From Kazakhstan to Europe, the return flow may include regional exports, consolidated shipments and cargo gathered through Karaganda’s growing logistics network.
The airport’s ability to load freight for the return journey is important.
A cargo route becomes stronger when the destination is not only a receiving point, but also an origin point. Karaganda wants to be both.
That is the difference between being a stop on a cargo map and becoming a logistics hub.
Why Direct Service Matters
A direct Liège–Karaganda freighter service reduces complexity.
Without direct service, cargo may need to move through another hub, change aircraft, or travel by truck or rail for part of the journey. That can add time, handling risk and cost.
A direct 747 freighter reduces those steps.
It gives logistics companies a clearer lane between Europe and Kazakhstan. It also gives Karaganda a way to market itself as a direct cargo gateway, rather than only a secondary point behind larger regional hubs.
That can help attract forwarders and warehouse operators.
Cargo airports grow when routes, handlers, customs processes and logistics companies reinforce each other. The ASL service adds one of those key pieces.
A Route That Fits ASL’s Widebody Strategy
ASL Airlines Belgium is not only a short-haul cargo operator.
The airline’s widebody fleet gives it the ability to serve long-haul freight markets from Liège. ASL Aviation Holdings lists five Boeing 747-400 freighters across the group fleet, with widebody capacity also including Airbus A330 and A300 freighters.
That mix gives the group flexibility.
The 737 freighters can serve European and regional express markets. The 747s can handle long-haul, high-volume cargo. The A330 and A300 freighters fill medium-to-large cargo roles.
Liège–Karaganda belongs in the 747 category.
It needs range, payload and cargo-deck capacity. The 747-400F gives ASL the aircraft to make the operation viable at meaningful scale.
Karaganda Joins A Wider Cargo Pattern At LGG
Liège has been expanding as a cargo gateway for Asia and Eurasia.
The airport already handles significant e-commerce, express, perishables and general cargo flows.

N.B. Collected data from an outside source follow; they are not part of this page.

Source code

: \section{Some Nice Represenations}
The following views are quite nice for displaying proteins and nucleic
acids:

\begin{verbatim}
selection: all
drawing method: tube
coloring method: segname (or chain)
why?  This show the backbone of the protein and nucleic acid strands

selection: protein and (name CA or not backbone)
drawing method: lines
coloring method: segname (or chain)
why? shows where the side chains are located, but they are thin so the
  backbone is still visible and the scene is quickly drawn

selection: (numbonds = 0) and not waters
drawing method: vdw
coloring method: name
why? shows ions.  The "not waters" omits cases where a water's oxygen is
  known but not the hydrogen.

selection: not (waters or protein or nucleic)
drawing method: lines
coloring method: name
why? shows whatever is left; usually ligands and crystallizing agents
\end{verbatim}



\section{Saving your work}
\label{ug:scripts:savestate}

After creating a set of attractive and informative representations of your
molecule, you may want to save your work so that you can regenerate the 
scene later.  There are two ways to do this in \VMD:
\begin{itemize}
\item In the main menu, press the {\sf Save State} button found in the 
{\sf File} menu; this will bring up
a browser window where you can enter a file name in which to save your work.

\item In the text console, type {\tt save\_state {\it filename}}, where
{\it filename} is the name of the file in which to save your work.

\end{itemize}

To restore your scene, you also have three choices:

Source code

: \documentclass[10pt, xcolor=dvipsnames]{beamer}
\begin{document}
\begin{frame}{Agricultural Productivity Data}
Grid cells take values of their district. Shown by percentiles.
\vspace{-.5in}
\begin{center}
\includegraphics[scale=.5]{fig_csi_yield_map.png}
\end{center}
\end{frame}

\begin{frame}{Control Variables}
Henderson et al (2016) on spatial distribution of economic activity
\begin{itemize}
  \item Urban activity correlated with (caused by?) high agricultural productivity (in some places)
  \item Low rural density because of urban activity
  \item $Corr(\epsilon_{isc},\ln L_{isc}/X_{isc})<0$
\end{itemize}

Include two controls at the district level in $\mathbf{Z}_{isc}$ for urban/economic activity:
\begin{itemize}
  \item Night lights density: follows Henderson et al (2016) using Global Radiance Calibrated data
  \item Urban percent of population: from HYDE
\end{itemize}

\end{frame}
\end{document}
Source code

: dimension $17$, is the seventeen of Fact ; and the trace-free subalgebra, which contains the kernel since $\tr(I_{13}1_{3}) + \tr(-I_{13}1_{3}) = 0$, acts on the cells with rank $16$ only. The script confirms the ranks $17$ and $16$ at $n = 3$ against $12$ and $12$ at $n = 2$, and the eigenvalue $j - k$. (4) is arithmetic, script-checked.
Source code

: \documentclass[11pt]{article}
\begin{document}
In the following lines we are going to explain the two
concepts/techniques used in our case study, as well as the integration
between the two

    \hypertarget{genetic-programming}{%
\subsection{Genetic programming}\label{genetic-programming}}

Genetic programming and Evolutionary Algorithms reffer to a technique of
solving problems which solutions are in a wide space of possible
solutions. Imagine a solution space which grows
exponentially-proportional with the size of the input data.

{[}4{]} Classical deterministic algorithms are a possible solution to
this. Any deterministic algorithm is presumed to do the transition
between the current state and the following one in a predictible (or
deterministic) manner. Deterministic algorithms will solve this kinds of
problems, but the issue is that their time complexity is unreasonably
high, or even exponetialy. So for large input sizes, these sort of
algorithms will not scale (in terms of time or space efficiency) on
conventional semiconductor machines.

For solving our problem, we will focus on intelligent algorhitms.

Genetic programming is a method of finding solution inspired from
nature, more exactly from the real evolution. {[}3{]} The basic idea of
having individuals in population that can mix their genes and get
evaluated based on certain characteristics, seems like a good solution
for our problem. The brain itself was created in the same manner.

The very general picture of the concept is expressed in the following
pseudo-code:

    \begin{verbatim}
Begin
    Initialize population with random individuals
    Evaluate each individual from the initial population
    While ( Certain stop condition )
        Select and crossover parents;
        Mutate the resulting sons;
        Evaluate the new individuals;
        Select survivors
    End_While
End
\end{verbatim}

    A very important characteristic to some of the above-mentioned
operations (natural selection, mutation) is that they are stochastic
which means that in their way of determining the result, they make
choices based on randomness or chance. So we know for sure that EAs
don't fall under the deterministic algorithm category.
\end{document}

Its location and cargo-first operating model make it attractive for operators connecting Europe with Asia, the Middle East and Africa.
Adding Karaganda strengthens that eastbound network.
It also gives LGG another Central Asia link at a time when logistics companies are looking closely at alternative routing options.
For Liège Airport, the route reinforces the airport’s identity as a freighter-focused hub. For ASL Airlines Belgium, it adds a regular long-haul lane from its home base.
For Karaganda, it brings a high-profile European cargo operator into the airport’s growth plan.
A Boost For Kazakhstan–Europe Trade
The new service should support trade flows between Kazakhstan and Europe.
Kazakhstan has been working to strengthen its role as a logistics bridge across Eurasia. Air cargo is one part of that effort.
The ASL route gives exporters and importers another option.
It can support faster movement of goods, reduce reliance on indirect routing and help Karaganda build credibility with international freight customers.
That is especially useful for high-value cargo.
Air freight is expensive compared with ocean, road or rail. But it is valuable when speed, security or reliability matter more than cost alone.
The 747 freighter gives the route enough capacity to serve those needs at scale.
Bottom Line
ASL Airlines Belgium’s new Liège (LGG)–Karaganda (KGF) service is a meaningful addition to Europe–Central Asia cargo connectivity.
The route began on June 16, 2026, and is scheduled to operate five times weekly with Boeing 747-400 freighter aircraft.
For Liège, the service reinforces its position as one of Europe’s leading full-freighter airports. For Karaganda, it supports a larger ambition to turn Sary-Arka International Airport into a regional logistics hub.
The aircraft choice is also important.
A Boeing 747-400F brings serious payload, range and cargo-deck capability. That gives the route the scale needed to support industrial freight, e-commerce, high-value cargo and two-way trade flows.
This is not just another cargo frequency. It is a direct freighter bridge between one of Europe’s strongest air cargo airports and a Central Asian airport trying to become much more important.